For example, responding to MarkJ (why always the naysayer?)
I hitchhiked through Iran at the height of the media frenzy in 2012. That country remains the friendliest, most welcoming population I have yet encountered. They truly put all western countries to shame, and most other countries. Don´t limit your life by the propaganda machine - take calculated risks where the rewards are comparatively worthwhile. See for yourself. Personally I haven´t calculated the risks of the gulf of Aden, but from the educated posts it looks positive [Mark - the Iranian ships in Yemen are delivering aid]

The situation is Yemen is bad, but that is a mainland civil-war power struggle. I don´t see it relating to maritime issues nor Somali outlaws. Read the right information, and ignore the western hype.
Hi WildWill, Unfortunately, some people are persistently negative. The media have also been full of how ISIS are being pushed out of Iraq yet we have just learnt that Ramadi has now fallen to ISIS despite Reuters, BBC etc advising how ISIS was on their backfoot, especially in regard to Ramadi. I do not rely on the media to give unbiased information.

The issue of people trafficking is also out of date, and whilst the subject matter is deplorable, so is trying to connect it with transitting the GoA. Posting old web information, that is historical, is also unhelpful.
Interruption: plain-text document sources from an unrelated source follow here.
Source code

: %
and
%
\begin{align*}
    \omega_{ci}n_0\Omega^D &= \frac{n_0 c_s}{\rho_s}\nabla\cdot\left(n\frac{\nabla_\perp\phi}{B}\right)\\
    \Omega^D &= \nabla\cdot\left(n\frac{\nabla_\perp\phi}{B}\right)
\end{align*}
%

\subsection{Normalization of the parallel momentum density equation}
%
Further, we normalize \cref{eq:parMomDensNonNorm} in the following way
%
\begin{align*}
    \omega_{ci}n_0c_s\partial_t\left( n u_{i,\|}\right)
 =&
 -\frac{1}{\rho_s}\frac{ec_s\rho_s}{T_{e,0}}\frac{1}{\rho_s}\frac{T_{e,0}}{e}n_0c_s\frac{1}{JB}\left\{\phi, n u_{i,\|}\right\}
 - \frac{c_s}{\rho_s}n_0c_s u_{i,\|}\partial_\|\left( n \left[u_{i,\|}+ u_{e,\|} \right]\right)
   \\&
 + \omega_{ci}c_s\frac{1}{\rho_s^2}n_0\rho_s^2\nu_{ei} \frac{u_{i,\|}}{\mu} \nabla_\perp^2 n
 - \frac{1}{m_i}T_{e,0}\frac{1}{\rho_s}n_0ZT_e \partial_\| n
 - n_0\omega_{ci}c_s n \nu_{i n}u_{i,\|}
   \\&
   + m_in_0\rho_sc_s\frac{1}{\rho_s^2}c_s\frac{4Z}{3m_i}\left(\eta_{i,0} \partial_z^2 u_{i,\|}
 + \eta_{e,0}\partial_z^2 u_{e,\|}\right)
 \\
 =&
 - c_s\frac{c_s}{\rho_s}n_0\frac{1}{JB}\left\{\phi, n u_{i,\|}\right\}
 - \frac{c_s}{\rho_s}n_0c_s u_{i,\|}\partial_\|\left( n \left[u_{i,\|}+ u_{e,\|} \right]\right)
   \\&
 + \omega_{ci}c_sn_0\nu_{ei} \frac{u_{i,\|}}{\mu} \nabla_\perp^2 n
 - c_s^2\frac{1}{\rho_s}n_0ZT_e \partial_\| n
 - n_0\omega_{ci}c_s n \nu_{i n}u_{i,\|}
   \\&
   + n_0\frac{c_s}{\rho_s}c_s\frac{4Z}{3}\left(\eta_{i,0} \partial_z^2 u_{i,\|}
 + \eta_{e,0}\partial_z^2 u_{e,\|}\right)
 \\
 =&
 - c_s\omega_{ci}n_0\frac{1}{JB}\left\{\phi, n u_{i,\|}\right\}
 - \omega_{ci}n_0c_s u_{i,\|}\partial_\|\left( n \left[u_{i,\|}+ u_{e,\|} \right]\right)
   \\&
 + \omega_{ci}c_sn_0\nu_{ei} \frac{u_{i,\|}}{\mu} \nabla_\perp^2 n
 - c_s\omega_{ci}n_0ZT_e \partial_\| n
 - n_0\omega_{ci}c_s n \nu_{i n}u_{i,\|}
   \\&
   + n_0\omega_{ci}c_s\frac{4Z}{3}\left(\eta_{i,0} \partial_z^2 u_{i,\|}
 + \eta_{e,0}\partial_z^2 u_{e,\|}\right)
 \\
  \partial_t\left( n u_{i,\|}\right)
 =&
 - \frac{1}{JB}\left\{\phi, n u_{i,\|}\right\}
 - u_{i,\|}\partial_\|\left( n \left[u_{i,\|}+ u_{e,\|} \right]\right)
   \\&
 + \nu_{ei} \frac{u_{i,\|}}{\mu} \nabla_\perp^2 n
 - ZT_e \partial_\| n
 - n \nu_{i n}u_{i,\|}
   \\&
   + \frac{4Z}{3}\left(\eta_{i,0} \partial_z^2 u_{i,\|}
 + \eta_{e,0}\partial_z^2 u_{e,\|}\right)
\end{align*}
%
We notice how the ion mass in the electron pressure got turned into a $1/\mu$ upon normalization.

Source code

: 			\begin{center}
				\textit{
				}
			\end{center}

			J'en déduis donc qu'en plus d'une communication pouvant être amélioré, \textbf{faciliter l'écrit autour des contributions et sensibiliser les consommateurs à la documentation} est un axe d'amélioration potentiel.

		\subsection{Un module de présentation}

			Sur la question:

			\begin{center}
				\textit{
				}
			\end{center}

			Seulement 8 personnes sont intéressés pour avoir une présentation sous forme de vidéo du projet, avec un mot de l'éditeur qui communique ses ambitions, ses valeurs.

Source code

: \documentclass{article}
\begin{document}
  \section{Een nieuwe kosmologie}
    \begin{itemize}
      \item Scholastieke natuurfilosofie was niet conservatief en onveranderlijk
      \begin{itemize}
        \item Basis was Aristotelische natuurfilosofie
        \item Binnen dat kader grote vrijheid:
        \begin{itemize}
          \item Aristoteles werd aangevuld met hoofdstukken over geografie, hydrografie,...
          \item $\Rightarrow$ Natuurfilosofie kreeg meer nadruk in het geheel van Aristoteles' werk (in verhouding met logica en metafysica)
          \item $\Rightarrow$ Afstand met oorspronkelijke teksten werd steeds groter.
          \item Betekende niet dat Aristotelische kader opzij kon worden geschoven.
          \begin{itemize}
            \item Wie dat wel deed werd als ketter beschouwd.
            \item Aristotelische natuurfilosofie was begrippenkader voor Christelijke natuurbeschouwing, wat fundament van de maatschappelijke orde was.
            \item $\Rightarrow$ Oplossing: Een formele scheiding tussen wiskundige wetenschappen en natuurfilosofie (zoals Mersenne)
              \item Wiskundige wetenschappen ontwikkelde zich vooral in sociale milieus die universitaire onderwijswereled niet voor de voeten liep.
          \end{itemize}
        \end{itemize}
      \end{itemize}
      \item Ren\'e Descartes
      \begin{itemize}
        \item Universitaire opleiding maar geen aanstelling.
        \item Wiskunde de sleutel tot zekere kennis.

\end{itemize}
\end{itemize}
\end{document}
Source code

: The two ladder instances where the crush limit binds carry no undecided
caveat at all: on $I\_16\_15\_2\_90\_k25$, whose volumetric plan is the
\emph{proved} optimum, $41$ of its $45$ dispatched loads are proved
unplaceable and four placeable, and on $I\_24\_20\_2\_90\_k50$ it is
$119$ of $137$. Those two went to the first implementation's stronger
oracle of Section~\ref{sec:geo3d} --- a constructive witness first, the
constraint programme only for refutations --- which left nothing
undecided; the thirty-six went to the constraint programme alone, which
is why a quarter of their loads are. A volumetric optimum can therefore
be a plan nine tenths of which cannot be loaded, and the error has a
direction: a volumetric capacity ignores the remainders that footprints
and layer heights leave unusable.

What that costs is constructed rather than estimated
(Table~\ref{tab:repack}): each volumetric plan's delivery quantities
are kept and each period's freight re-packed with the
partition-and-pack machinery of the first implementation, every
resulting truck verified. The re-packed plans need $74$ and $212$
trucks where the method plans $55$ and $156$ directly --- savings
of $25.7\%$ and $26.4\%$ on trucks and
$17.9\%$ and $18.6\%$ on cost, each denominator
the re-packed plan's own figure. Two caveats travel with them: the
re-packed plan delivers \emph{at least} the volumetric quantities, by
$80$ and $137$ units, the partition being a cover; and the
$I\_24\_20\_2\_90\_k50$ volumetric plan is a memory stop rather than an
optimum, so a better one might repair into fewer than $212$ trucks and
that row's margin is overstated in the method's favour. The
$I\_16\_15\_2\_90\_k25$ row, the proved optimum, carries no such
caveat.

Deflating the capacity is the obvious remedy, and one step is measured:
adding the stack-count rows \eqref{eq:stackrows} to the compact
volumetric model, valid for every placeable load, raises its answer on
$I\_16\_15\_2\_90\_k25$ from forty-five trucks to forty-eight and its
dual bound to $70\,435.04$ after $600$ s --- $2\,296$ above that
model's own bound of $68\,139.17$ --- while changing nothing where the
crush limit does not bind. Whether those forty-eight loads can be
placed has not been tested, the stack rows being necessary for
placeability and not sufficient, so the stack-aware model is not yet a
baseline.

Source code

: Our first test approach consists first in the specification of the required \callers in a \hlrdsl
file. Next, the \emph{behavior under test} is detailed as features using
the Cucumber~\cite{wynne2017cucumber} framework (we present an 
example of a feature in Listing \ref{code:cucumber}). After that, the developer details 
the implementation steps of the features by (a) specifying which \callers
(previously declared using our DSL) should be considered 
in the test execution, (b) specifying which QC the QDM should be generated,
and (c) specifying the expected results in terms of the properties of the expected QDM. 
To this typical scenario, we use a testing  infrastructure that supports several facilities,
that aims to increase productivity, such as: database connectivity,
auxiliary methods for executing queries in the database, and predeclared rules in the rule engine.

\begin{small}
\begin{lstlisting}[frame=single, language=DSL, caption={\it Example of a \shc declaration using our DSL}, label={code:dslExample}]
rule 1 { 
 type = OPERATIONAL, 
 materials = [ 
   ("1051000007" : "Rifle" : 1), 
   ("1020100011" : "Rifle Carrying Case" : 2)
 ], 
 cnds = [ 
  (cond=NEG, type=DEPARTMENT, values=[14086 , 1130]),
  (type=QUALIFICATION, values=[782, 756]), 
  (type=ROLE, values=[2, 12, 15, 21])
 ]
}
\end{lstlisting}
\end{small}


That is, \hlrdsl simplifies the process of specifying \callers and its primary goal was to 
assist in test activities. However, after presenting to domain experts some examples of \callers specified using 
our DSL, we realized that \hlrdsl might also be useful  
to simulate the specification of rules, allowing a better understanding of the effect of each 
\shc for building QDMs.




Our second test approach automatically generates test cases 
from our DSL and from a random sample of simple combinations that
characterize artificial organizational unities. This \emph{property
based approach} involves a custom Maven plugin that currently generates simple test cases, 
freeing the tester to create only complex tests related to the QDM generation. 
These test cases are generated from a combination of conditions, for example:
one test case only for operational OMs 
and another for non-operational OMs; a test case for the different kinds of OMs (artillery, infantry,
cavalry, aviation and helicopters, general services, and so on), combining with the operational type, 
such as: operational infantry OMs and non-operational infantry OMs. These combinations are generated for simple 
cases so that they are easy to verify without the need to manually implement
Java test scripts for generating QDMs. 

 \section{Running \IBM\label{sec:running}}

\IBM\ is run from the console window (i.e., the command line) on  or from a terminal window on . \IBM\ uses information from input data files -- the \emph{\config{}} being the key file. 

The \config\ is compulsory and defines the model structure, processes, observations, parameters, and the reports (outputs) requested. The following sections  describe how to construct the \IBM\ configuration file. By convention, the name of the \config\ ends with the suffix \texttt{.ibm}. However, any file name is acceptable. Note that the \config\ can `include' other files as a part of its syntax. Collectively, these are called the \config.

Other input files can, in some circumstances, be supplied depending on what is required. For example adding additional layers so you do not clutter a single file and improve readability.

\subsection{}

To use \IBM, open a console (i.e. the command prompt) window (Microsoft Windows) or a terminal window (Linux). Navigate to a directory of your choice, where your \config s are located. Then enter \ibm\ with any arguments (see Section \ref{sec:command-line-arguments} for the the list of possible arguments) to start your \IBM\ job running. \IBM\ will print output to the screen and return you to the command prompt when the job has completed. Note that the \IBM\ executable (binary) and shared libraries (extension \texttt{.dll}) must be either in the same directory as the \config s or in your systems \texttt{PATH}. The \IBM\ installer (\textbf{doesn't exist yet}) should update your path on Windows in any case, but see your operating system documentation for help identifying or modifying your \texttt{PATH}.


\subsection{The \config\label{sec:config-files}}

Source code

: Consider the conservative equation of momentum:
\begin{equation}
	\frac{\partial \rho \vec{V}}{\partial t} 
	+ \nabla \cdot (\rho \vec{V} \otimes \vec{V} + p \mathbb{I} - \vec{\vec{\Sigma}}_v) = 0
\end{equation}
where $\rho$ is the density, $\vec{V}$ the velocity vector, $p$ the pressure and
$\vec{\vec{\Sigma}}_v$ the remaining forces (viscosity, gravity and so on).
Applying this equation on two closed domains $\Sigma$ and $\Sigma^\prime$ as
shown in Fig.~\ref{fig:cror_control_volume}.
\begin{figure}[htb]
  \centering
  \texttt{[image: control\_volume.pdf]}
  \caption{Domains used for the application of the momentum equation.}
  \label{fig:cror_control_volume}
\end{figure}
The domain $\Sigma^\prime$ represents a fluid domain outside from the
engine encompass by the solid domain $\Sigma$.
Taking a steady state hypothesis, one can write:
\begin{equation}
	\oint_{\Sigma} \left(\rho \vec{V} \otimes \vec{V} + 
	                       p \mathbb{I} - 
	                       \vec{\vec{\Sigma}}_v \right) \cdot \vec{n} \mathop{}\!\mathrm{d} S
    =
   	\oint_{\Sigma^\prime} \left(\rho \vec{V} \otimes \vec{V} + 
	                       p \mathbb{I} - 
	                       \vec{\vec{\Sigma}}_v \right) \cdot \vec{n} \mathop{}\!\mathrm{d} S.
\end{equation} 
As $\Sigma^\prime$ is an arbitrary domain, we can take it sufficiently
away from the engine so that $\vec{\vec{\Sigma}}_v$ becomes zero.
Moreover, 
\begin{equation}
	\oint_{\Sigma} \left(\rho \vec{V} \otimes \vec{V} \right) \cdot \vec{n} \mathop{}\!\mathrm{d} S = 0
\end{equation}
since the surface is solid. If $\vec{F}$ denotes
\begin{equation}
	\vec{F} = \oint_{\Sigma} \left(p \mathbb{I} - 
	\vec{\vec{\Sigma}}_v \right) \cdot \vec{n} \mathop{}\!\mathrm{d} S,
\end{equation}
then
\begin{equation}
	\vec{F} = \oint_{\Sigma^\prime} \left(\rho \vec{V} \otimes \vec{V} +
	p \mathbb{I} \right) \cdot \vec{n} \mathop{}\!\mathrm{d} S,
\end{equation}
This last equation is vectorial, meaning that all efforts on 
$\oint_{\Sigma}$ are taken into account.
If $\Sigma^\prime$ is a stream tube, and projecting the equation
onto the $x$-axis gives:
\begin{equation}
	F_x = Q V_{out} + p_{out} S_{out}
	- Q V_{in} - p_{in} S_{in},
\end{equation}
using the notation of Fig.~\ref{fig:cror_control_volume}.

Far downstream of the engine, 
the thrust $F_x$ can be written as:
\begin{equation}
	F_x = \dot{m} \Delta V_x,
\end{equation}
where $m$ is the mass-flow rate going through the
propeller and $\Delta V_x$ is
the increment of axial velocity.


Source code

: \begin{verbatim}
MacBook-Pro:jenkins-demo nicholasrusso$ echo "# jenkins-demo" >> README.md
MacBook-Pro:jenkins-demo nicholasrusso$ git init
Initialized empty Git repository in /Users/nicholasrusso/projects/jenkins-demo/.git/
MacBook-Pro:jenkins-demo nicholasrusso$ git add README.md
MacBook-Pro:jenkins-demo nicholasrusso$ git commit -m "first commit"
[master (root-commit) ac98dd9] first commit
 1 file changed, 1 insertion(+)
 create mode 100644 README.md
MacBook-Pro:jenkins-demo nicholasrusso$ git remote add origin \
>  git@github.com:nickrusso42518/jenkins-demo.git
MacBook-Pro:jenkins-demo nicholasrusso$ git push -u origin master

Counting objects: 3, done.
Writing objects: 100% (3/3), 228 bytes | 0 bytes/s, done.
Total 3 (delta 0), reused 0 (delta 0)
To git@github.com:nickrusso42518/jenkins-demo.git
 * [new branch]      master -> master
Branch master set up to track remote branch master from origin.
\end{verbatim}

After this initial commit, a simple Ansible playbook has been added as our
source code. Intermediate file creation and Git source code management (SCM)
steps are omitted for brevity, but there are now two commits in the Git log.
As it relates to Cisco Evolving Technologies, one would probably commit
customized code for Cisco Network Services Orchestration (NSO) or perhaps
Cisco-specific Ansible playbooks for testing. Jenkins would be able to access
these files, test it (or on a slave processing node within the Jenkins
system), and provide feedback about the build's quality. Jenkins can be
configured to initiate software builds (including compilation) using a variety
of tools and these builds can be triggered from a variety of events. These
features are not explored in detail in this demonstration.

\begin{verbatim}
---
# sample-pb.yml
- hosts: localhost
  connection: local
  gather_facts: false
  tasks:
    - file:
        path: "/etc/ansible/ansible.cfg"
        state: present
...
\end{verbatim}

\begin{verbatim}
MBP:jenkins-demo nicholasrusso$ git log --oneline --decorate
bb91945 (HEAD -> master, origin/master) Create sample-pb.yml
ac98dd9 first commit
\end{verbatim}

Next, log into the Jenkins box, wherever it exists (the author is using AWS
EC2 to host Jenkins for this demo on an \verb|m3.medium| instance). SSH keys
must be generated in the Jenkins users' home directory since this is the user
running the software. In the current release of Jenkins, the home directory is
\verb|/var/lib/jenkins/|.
Yemen, as you say, it is a land based civil war and whilst Yemen is at the gateway to the Red Sea, I have serious doubts about the Yemini factions having the ability or even the desire to see the Straits closed.
We have also travelled extensively through the Middle East, including Iran and Syria. Both populations were amazingly hospital and helpful. We have also travelled quite extensively through Saudi where many tell you that visa's are not possible. Yet again we were treated exceptionally well - there were no religious fanatics threatening us. In fact, we were met with smiles and calls of 'welcome'. I have no doubt that these people do exist, though, just as they do in various parts of the world. Countries like Oman are very pro-western and is one of our preferred provisioning stops.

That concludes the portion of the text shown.